In the face of this benign indifference, only the loudest, hammiest acts seized the field's attention.

Cursed with the opening slot, sweetly fresh-faced Donegal punk trio the Revs received muggy applause. Their buzz-saw pop and gleeful stage presence score highly on the provincial rock circuit: Slane's hordes barely granted them a second glance.

Pity, then, dark, deeply serious Manchester outfit Doves. Fêted by critics as spiritual heirs to iconic, similarly humourless 1980s ensembles such as Echo and the Bunnymen and Joy Division, the trio offered a competent run through their acclaimed Last Broadcast. The majority of the listless crowd, however, gave the impression that they couldn't have cared less had the band delivered excerpts from Pirates of Penzance.

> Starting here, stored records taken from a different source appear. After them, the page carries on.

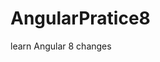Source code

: # AngularPratice8
learn Angular 8  changes
<!-- 
/// prod deployment 
 ng build --prod --base-href  https://anamikaRwapte.github.io/AngularPratice8/ --prod	  
	  ngh --dir=dist/AngularPratice8
      // test deployment 
      ng build --prod --base-href=/AngularPratice8/ --test -->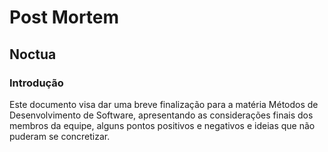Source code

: # Post Mortem

## Noctua

### Introdução

Este documento visa dar uma breve finalização para a matéria Métodos de Desenvolvimento de Software, apresentando as considerações finais dos membros da equipe, alguns pontos positivos e negativos e ideias que não puderam se concretizar.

In the wake of such apathy, folk-rockers Counting Crows might conclude that they had escaped rather lightly. Helpfully, these mellow Californians have a few hits under their belt. They also stooped to covering an Oasis song. A watery, willowy take on Live Forever garnered the biggest cheer so far. A bleary head even poked out of one of Slane Castle's windows, curiosity pricked by the sudden swell of hubbub.

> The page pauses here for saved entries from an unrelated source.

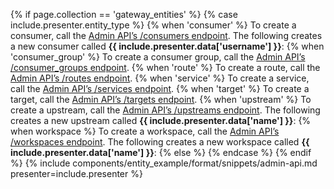 {% if page.collection == 'gateway_entities' %}
{% case include.presenter.entity_type %}
{% when 'consumer' %}
  To create a consumer, call the [Admin API’s /consumers endpoint](https://docs.konghq.com/gateway/api/admin-ee/latest/#/Consumers/create-consumer).
  The following creates a new consumer called **{{ include.presenter.data['username'] }}**:
{% when 'consumer_group' %}
  To create a consumer group, call the [Admin API’s /consumer_groups endpoint](https://docs.konghq.com/gateway/api/admin-ee/latest/#/consumer_groups/post-consumer_groups).
{% when 'route' %}
  To create a route, call the [Admin API’s /routes endpoint](https://docs.konghq.com/gateway/api/admin-ee/latest/#/Routes/create-route).
{% when 'service' %}
  To create a service, call the [Admin API’s /services endpoint](https://docs.konghq.com/gateway/api/admin-ee/latest/#/Services/create-service).
{% when 'target' %}
  To create a target, call the [Admin API’s /targets endpoint](https://docs.konghq.com/gateway/api/admin-ee/latest/#/Targets).
{% when 'upstream' %}
  To create a upstream, call the [Admin API’s /upstreams endpoint](https://docs.konghq.com/gateway/api/admin-ee/latest/#/Upstreams/create-upstream).
  The following creates a new upstream called **{{ include.presenter.data['name'] }}**:
{% when workspace %}
  To create a workspace, call the [Admin API’s /workspaces endpoint](https://docs.konghq.com/gateway/api/admin-ee/latest/#/Workspaces/create-workspace).
  The following creates a new workspace called **{{ include.presenter.data['name'] }}**:
{% else %}
{% endcase %}
{% endif %}
{% include components/entity_example/format/snippets/admin-api.md presenter=include.presenter %}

Peddling a beguiling line in juvenile portentousness, bubble-gum choruses and impromptu swearing, Canada's Nickelback were a revelation. Lazily lumped with the detestable "nu-metal" scene, Nickelback offered a decaffeinated, irony-divested take on early 1990s grunge as extolled by bands such as Pearl Jam and Alice in Chains.

Their vaudeville angst and craw-thumping bombast provided perfect fare for a venue overflowing with semi-inebriated teenagers. Most of their material was glum, inchoate and mercifully brief. But they've got an ace in the hole: a ground-quaking, pulse-quickening anthem beloved by misunderstood 15-year-olds across the globe. Embraced by MTV and daytime radio, How You Remind Me is readily familiar to even the most socially detached, and prompted a wild, genuinely spine-tingling, sing-along. But the moment lurched towards self-parody when frontman Chad Kroeger recycled the track for the third time.

Inevitably headliners the Stereophonics received a starkly contrasting welcome. Excitement displaced lethargy. Diffident grimaces widened to giddy smiles. Fists clenched theatrically. Lighters waved in the gathering gloom. The VIPs even deigned to huddle in the windswept grandstand that bordered the castle and afforded a dizzying view of the stage and the thronged amphitheatre below.

Overall the tone was peaceful and amiable. Gardaí reported 27 arrests: one for theft, two for assault and 24 for public order offences. Some 147 drugs seizures were made, principally of cannabis and amphetamines. There were no attempts to swim the river Boyne, scene of a number of drownings at previous concerts.

A Garda spokeswoman said the crowd was extremely well behaved throughout the day.The festival ended around midnight, but traffic restrictions operated around Slane village until the early hours of yesterday.